Modern lawyers are faced with the demands that come with a global economy, ever-evolving frontiers of law, and rapid technological change. The ability to adapt to high-pressure situations and perform under stress—key functions of resilience—has never been more critical.
According to the University of Pennsylvania Positive Psychology Center, resilience is the ability to bounce back from adversity and to grow from challenges. Between long, often isolating, hours spent at the office and unrealistically high expectations, the role of a lawyer is undoubtedly challenging. Building resilience creates opportunities to grow and develop both professionally and personally. These benefits include:
- Greater Creativity & Problem-Solving Skills: Resilient lawyers are not as likely to be inhibited by their fear of failure or perfectionism. This makes it easier to have the courage to take more risks and innovate to solve problems.
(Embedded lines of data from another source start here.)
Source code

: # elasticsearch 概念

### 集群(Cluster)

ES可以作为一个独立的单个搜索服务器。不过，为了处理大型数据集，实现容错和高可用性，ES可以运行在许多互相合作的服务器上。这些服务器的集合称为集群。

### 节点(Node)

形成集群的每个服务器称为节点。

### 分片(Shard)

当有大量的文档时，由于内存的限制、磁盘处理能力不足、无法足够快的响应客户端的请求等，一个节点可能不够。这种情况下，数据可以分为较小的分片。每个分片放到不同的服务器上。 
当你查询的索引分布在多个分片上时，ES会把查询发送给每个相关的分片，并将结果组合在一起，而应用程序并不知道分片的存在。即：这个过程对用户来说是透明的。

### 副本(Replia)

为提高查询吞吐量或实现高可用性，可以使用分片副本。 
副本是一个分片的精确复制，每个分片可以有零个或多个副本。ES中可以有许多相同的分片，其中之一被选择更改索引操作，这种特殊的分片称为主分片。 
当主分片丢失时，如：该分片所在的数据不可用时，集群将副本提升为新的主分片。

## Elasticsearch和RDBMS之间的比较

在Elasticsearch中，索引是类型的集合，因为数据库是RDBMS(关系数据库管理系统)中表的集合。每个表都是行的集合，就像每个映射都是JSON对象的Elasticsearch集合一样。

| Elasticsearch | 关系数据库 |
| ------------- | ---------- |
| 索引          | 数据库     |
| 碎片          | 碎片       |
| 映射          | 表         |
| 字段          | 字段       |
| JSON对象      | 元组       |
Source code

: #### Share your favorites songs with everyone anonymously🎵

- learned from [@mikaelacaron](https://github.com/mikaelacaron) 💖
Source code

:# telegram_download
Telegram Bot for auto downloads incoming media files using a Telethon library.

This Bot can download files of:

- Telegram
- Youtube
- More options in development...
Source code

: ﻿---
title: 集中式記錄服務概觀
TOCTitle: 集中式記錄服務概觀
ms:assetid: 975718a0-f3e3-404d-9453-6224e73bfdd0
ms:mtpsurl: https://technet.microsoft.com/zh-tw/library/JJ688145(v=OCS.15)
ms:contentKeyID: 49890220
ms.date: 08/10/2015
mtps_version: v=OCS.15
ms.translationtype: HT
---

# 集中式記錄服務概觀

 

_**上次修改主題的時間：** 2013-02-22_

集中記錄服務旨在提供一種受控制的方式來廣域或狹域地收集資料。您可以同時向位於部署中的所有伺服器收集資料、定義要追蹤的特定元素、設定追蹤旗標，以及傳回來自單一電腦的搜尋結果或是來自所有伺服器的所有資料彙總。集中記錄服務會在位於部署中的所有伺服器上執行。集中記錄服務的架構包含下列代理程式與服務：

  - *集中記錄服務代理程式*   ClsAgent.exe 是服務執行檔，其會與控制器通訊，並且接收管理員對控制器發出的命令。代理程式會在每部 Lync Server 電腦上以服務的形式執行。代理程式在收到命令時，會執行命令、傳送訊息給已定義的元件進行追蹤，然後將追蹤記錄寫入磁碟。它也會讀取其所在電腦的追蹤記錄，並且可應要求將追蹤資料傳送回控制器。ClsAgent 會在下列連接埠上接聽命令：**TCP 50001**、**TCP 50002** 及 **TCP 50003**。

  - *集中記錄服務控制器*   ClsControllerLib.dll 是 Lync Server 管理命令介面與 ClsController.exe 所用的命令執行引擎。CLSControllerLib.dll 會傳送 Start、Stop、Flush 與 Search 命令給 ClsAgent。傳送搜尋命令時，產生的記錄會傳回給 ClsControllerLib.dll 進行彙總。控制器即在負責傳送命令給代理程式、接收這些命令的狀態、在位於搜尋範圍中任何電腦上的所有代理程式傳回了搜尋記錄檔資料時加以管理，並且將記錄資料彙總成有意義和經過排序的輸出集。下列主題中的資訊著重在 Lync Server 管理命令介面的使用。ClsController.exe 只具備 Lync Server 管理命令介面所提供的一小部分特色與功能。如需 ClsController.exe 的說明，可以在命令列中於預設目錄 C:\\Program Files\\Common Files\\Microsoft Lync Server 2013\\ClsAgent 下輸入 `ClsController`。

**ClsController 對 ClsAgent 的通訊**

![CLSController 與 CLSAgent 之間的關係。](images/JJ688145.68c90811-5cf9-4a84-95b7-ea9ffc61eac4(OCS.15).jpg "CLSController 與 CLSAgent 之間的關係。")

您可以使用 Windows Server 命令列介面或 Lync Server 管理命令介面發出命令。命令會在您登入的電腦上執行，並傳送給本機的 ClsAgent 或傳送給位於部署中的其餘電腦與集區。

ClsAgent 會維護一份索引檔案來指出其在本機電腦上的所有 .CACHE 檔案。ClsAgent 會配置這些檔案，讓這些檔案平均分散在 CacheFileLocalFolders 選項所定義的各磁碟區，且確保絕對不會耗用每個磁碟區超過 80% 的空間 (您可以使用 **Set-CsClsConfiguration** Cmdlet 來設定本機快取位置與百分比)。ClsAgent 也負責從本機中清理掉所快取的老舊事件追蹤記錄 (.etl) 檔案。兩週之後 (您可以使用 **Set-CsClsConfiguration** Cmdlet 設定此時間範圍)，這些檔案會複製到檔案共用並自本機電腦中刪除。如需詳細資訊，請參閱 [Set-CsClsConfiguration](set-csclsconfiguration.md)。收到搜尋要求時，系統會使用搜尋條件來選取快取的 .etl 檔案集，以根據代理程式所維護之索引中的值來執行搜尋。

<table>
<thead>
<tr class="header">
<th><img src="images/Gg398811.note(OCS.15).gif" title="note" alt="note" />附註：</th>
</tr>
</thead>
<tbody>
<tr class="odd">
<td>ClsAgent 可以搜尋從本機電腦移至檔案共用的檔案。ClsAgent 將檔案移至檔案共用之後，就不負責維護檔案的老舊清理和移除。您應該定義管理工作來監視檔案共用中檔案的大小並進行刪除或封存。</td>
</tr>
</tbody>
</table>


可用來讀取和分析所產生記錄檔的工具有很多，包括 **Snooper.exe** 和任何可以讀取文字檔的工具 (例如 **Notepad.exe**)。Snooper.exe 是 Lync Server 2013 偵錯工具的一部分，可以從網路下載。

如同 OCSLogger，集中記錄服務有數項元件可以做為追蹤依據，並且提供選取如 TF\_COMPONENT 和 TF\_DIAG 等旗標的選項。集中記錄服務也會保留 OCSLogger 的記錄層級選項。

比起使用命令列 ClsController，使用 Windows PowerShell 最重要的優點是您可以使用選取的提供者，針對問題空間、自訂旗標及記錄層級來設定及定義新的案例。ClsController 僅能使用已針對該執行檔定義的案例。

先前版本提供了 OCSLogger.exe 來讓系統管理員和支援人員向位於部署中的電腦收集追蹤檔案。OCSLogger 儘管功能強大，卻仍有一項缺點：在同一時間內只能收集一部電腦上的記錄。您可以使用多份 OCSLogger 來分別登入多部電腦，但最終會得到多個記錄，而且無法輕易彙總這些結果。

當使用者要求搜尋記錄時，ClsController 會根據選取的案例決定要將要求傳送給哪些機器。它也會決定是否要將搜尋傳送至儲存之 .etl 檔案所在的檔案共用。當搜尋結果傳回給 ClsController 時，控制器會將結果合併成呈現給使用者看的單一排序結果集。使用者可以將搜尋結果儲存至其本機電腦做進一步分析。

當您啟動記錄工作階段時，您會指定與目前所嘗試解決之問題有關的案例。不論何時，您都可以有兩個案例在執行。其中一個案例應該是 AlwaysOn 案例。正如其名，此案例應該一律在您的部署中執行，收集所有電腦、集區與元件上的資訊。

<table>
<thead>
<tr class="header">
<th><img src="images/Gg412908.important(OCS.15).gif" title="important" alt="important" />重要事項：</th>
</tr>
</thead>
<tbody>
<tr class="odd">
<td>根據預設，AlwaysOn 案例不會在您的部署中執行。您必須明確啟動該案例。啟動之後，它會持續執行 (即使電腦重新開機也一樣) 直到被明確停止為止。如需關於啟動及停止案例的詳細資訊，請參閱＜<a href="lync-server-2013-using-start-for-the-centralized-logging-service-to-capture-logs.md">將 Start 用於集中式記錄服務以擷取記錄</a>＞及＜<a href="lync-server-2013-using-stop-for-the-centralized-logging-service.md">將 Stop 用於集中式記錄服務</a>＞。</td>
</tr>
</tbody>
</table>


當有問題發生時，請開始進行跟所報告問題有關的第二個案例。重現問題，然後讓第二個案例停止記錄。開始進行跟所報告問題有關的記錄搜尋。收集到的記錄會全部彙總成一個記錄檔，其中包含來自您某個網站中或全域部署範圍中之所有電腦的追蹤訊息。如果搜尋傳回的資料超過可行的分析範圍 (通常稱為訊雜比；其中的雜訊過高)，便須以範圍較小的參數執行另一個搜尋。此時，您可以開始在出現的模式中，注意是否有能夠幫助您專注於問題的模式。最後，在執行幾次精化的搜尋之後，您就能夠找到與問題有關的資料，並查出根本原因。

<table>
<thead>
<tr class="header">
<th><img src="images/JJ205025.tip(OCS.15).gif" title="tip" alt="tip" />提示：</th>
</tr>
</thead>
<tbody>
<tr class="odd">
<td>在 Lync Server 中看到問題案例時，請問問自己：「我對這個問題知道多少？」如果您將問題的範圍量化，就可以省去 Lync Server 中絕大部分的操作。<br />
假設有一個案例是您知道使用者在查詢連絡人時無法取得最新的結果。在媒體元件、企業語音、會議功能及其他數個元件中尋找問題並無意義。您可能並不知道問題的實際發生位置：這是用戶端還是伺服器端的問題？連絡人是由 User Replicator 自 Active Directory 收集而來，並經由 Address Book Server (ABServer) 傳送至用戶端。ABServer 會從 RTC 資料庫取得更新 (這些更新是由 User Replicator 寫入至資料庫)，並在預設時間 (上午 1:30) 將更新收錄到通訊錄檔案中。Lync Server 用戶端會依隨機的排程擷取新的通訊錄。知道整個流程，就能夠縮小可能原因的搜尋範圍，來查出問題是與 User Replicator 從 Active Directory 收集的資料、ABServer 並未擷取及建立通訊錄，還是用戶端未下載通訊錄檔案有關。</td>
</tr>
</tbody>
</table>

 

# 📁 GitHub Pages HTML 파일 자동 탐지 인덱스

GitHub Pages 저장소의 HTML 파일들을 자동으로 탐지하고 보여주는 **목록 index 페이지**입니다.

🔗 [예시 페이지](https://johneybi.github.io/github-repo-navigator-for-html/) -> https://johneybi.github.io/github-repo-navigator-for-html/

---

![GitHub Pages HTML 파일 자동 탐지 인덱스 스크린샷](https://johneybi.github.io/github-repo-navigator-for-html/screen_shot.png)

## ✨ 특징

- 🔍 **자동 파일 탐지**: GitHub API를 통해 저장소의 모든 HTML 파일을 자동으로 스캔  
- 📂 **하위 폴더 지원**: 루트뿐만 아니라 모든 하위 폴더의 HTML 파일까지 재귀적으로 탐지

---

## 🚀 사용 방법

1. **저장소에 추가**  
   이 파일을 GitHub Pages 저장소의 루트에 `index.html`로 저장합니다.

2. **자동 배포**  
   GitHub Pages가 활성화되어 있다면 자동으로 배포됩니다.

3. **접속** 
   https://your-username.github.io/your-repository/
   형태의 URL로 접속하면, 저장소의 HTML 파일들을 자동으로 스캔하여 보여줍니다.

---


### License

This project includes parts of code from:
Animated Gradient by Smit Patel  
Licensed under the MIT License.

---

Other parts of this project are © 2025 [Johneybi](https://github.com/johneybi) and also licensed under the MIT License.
- Improves Well-Being and Quality of Life: Resiliency training can decrease negative thoughts, and increase happiness, reducing the likelihood and effects of stress, depression and anxiety, and even morbidity due to chronic conditions.
- Greater Job Satisfaction and Career Longevity: Resilient lawyers are less likely to experience burnout, set realistic goals, and are more likely to look forward to new challenges in their careers.
Building resilience, like so many things, requires time, intention, and effort. Try these tips to get started:
Harness positive thinking
At work, lawyers are often required to analyze client matters for issues and pitfalls or examine an issue through a black and white lens. Over time, this cognitive approach can sometimes become a default out of the office as well. In certain situations, this can become stress-inducing and discouraging. It can be helpful to try to train your brain to shift from negatives to positives. Pay attention to times when you evaluate a situation or problem by asking questions like “What is wrong?” or “What will go wrong?” Instead, ask yourself, “What is going well?” or “What possibilities lie ahead?”
Next time you encounter a viewpoint different from your own, think about what a compromise of the two would look like first, before trying to determine who is right or wrong.
Appreciate your own skills and strengths
Acknowledging our own skills and strengths and the role they play in our successes helps us build confidence and self-efficacy.
Make, nurture, and deepen social connections
Our social connections are integral to our health and happiness. They help us overcome adversity, grow our own mindsets, and even live longer lives. When we think of meaningful relationships, we tend to think of close friends and family first, but our more casual ties are also important to how we experience the world, shape our thinking, and our overall quality of life. Research tells us that both weak ties and strong ties are key to building “social capital,” or our relationships and how we benefit from them.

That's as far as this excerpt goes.